Pyrophosphate-bridged complexes with picomolar toxicity.

Recently, we have observed the emergence of a new series of pyrophosphate-bridged coordination complexes. Such complexes have been prepared by overcoming the ready hydrolysis of the pyrophosphate moiety. To date, no exploration has been conducted on the cytotoxicity of such complexes. Three pyrophosphate-bridged complexes, namely {[Ni(phen)(2)](2)(mu-P(2)O(7))}.27H(2)O, {[Cu(phen)(H(2)O)](2)(mu-P(2)O(7))}.8H(2)O and {[Co(phen)(2)](2)(mu-P(2)O(7))}.6MeOH, (where phen is 1,10'-phenanthroline) were chosen for their comparative structural similarities and suitable aqueous solubility. Cytotoxicity studies in the adriamycin-resistant ovarian cancer cell line A2780/AD demonstrated highly significant efficacy, with values as low as 160pM for the cobalt complex at 72h. The underlying mechanism for such exceptional toxicity is investigated focusing on DNA interactions, topoisomerase I enzyme inhibition and oxidative stress (followed by intracellular glutathione levels). The role of hydrolysis in uptake and toxicity is also explored (followed by electronic absorption spectroscopy, (31)P NMR, and confocal microscopy) and the complexes are compared to cisplatin controls. Overall a clear picture of the extraordinary toxicity emerged. The results demonstrate a new class of prodrugs with significant potential for future development for the treatment of drug-resistant cancer cell lines.

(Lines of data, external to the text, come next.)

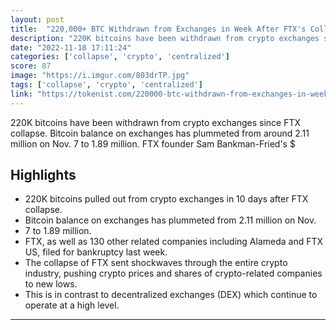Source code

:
 ```yaml
---
layout: post
title:  "220,000+ BTC Withdrawn from Exchanges in Week After FTX's Collapse . This year is the year of realisation."
description: "220K bitcoins have been withdrawn from crypto exchanges since FTX collapse. Bitcoin balance on exchanges has plummeted from around 2.11 million on Nov. 7 to 1.89 million. FTX founder Sam Bankman-Fried's $"
date: "2022-11-18 17:11:24"
categories: ['collapse', 'crypto', 'centralized']
score: 87
image: "https://i.imgur.com/803drTP.jpg"
tags: ['collapse', 'crypto', 'centralized']
link: "https://tokenist.com/220000-btc-withdrawn-from-exchanges-in-week-after-ftxs-collapse/"
---
```


220K bitcoins have been withdrawn from crypto exchanges since FTX collapse. Bitcoin balance on exchanges has plummeted from around 2.11 million on Nov. 7 to 1.89 million. FTX founder Sam Bankman-Fried's $

## Highlights

- 220K bitcoins pulled out from crypto exchanges in 10 days after FTX collapse.
- Bitcoin balance on exchanges has plummeted from 2.11 million on Nov.
- 7 to 1.89 million.
- FTX, as well as 130 other related companies including Alameda and FTX US, filed for bankruptcy last week.
- The collapse of FTX sent shockwaves through the entire crypto industry, pushing crypto prices and shares of crypto-related companies to new lows.
- This is in contrast to decentralized exchanges (DEX) which continue to operate at a high level.

---
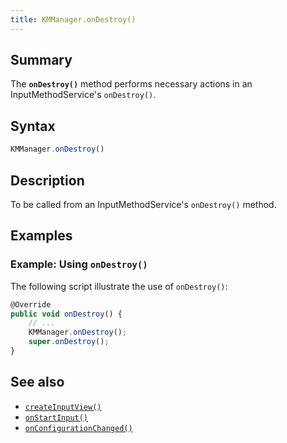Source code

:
 ```yaml
---
title: KMManager.onDestroy()
---
```


## Summary

The **`onDestroy()`** method performs necessary actions in an
InputMethodService's `onDestroy()`.

## Syntax

``` javascript
KMManager.onDestroy()
```

## Description

To be called from an InputMethodService's `onDestroy()` method.

## Examples

### Example: Using `onDestroy()`

The following script illustrate the use of `onDestroy()`:

``` javascript
@Override
public void onDestroy() {
    // ...
    KMManager.onDestroy();
    super.onDestroy();
}
```

## See also

-   [`createInputView()`](createInputView)
-   [`onStartInput()`](onStartInput)
-   [`onConfigurationChanged()`](onConfigurationChanged)
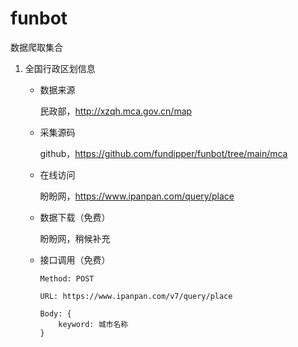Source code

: # funbot

数据爬取集合

1. 全国行政区划信息

    - 数据来源
    
        民政部，http://xzqh.mca.gov.cn/map

    - 采集源码

        github，https://github.com/fundipper/funbot/tree/main/mca

    - 在线访问

        盼盼网，https://www.ipanpan.com/query/place

    - 数据下载（免费）

        盼盼网，稍候补充
    
    - 接口调用（免费）

        ```
        Method: POST
        
        URL: https://www.ipanpan.com/v7/query/place

        Body: {
            keyword: 城市名称
        }
        ```


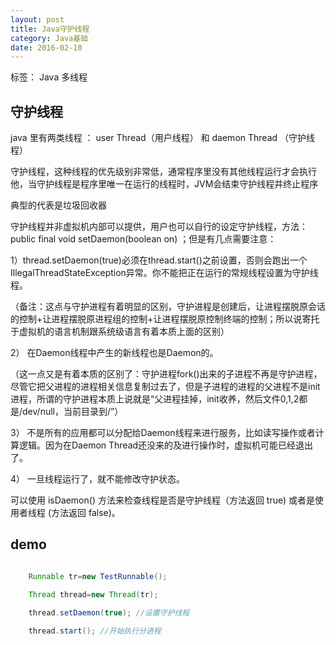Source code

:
 ```yaml
---
layout: post
title: Java守护线程
category: Java基础
date: 2016-02-10
---
```


标签： Java 多线程


<!-- more -->

## 守护线程

java 里有两类线程 ： user Thread（用户线程） 和 daemon  Thread （守护线程）

守护线程，这种线程的优先级别非常低，通常程序里没有其他线程运行才会执行他，当守护线程是程序里唯一在运行的线程时，JVM会结束守护线程并终止程序

典型的代表是垃圾回收器

 守护线程并非虚拟机内部可以提供，用户也可以自行的设定守护线程，方法：public final void setDaemon(boolean on) ；但是有几点需要注意：

1）thread.setDaemon(true)必须在thread.start()之前设置，否则会跑出一个IllegalThreadStateException异常。你不能把正在运行的常规线程设置为守护线程。

（备注：这点与守护进程有着明显的区别，守护进程是创建后，让进程摆脱原会话的控制+让进程摆脱原进程组的控制+让进程摆脱原控制终端的控制；所以说寄托于虚拟机的语言机制跟系统级语言有着本质上面的区别）

2） 在Daemon线程中产生的新线程也是Daemon的。

（这一点又是有着本质的区别了：守护进程fork()出来的子进程不再是守护进程，尽管它把父进程的进程相关信息复制过去了，但是子进程的进程的父进程不是init进程，所谓的守护进程本质上说就是“父进程挂掉，init收养，然后文件0,1,2都是/dev/null，当前目录到/”）

3） 不是所有的应用都可以分配给Daemon线程来进行服务，比如读写操作或者计算逻辑。因为在Daemon Thread还没来的及进行操作时，虚拟机可能已经退出了。

4） 一旦线程运行了，就不能修改守护状态。

可以使用 isDaemon() 方法来检查线程是否是守护线程（方法返回 true) 或者是使用者线程 (方法返回 false)。

## demo

```java

    Runnable tr=new TestRunnable();

    Thread thread=new Thread(tr);

    thread.setDaemon(true); //设置守护线程

    thread.start(); //开始执行分进程

```




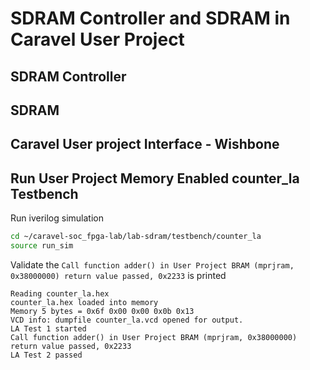 # SDRAM Controller and SDRAM in Caravel User Project

## SDRAM Controller

## SDRAM

## Caravel User project Interface - Wishbone

## Run User Project Memory Enabled counter_la Testbench
Run iverilog simulation
```sh
cd ~/caravel-soc_fpga-lab/lab-sdram/testbench/counter_la
source run_sim
```

Validate the `Call function adder() in User Project BRAM (mprjram, 0x38000000) return value passed, 0x2233` is printed
```
Reading counter_la.hex
counter_la.hex loaded into memory
Memory 5 bytes = 0x6f 0x00 0x00 0x0b 0x13
VCD info: dumpfile counter_la.vcd opened for output.
LA Test 1 started
Call function adder() in User Project BRAM (mprjram, 0x38000000) return value passed, 0x2233
LA Test 2 passed
```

Synthesis and structural and magnetic characterization of {[(phen)(2)Ni](2)(micro-P(2)O(7))} . 27H(2)O and {[(phen)(2)Mn](2)(micro-P(2)O(7))} . 13H(2)O: rare examples of coordination complexes with the pyrophosphate ligand.

The reaction in water of M(II) [M = Ni or Mn] with 1,10-phenanthroline (phen) and sodium pyrophosphate (Na4P2O7) in a 2:4:1 stoichiometry resulted in the crystallization of dinuclear complexes featuring the heretofore rare bridging pyrophosphate. Single-crystal X-ray diffraction studies revealed the complexes to be {[(phen)2Ni]2(micro-P2O7)} . 27H2O (1) and {[(phen)2Mn]2(micro-P2O7)} . 13H2O (2) where the asymmetric M(phen)2 units are bridged by bis-bidentate pyrophosphate, each metal ion exhibiting a distorted octahedral geometry. The bridging pyrophosphate places adjacent metal centers at 5.031 A in 1 and 4.700 A in 2, and its conformation also gives rise to an intramolecular pi-pi interaction between two adjacent phen ligands. Intermolecular pi-pi interactions between phen ligands from adjacent dinuclear complexes create an ornate 3D network in 1, whereas a 2D sheet results in 2. The hydrophilic nature of the pyrophosphate ligand leads to heavy hydration with the potential solvent-accessible area for 1 and 2 accounting for 45.7% and 26.4% of their unit cell volumes, respectively. Variable-temperature magnetic susceptibility measurements on polycrystalline samples of 1 and 2 revealed net weak intramolecular antiferromagnetic coupling between metal centers in both compounds with J = -3.77 cm(-1) in 1 and J = -0.88 cm(-1) in 2, the Hamiltonian being defined as H = -JSA.SB. The ability of the bis-bidentate pyrophosphate to mediate magnetic interactions between divalent first row transition metal ions is discussed bearing in mind the number and nature of the interacting magnetic orbitals.